I also ordered M + 22 on 7/7. Called B&H this morning -- they're waiting on new stock and it should ship in 5 - 7 more days. Did not say it was discontinued, rather just delayed. I can wait it out.


----------



## Swphoto (Jul 17, 2013)

aroo said:


> I also ordered M + 22 on 7/7. Called B&H this morning -- they're waiting on new stock and it should ship in 5 - 7 more days. Did not say it was discontinued, rather just delayed. I can wait it out.



I think that's what they're expecting, but it's clear that they're not able to nail down the dates, for whatever reason. A number of people who had 7/18 ship dates confirmed by calling B&H previously have been bumped to 7/25.


----------



## Daniel Flather (Jul 18, 2013)

Get yours here for $369CAD with the 90ex flash:


http://www.cameracanada.com/enet-cart/product.asp?pid=6609B010


----------



## GDub (Jul 18, 2013)

Just looked and B&H is currently listing the Black EOS M w/EF-M 22mm f/2 STM Lens as *IN STOCK*!

Hope they start shipping the older orders soon!

http://www.bhphotovideo.com/c/product/883304-REG/Canon_6609b033_EOS_M_Digital_Camera_with.html


----------



## sdsr (Jul 18, 2013)

I just received an email from B&H telling me that my back-ordered copy had shipped; presumably I'm not alone....


----------



## JerryKnight (Jul 18, 2013)

sdsr said:


> I just received an email from B&H telling me that my back-ordered copy had shipped; presumably I'm not alone....



Yeah, my order from 7/5 just shipped too.

I would assume that before they listed the item as "In Stock" they would make sure their stock covers the back orders, so I hope that everyone's back orders are shipping today.


----------



## MrFotoFool (Jul 19, 2013)

I ordered mine on 7/9 (the last day of sale) and it said at that time estimated to be in stock 7/13 (a Saturday, which of course BH is closed).

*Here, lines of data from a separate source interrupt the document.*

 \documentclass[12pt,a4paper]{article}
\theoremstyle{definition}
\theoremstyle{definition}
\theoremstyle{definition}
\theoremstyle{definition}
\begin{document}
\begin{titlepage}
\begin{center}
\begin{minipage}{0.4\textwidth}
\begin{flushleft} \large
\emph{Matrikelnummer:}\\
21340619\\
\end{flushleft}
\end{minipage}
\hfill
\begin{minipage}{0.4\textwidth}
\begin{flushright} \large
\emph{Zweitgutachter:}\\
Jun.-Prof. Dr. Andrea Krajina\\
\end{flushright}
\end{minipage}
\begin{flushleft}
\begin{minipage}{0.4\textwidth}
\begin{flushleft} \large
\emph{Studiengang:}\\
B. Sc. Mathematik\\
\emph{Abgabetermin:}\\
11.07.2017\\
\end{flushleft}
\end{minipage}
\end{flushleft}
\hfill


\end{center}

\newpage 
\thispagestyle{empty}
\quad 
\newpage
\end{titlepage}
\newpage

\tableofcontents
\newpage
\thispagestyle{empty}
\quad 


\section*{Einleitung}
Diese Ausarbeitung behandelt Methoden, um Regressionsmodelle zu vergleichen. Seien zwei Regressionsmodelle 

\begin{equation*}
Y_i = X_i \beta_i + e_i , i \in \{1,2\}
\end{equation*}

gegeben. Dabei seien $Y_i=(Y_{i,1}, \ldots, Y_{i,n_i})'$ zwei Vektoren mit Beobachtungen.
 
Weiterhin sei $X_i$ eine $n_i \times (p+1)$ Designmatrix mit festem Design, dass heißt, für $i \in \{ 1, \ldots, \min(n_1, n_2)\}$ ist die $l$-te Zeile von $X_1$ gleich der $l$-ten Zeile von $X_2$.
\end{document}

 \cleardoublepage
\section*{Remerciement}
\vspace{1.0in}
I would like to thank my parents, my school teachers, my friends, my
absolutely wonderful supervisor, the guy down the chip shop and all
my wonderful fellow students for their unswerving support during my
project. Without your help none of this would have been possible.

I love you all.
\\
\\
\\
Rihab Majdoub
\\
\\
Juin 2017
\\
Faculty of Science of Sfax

On Sunday night, 7/14, I got an email saying order was shipped with expected delivery 7/18 (I had chosen UPS 3 day shipping). Sure enough, today 7/18 the camera arrived!

Not sure why I ordered 7/9 and got it already but people ordered before me have not. I ordered the white one, did those of you who did not get it order the black instead?


----------



## Wild (Jul 19, 2013)

Ordered on 7/9 as well (black body though) and I got the email tonight that it shipped. Should be seeing it sometime in the middle of next week.


----------



## transpo1 (Jul 19, 2013)

Ordered mine Friday 7/5 (w/an original availability of 7/11) and just got an email yesterday from B&H telling me it was shipping with scheduled delivery today 7/19. 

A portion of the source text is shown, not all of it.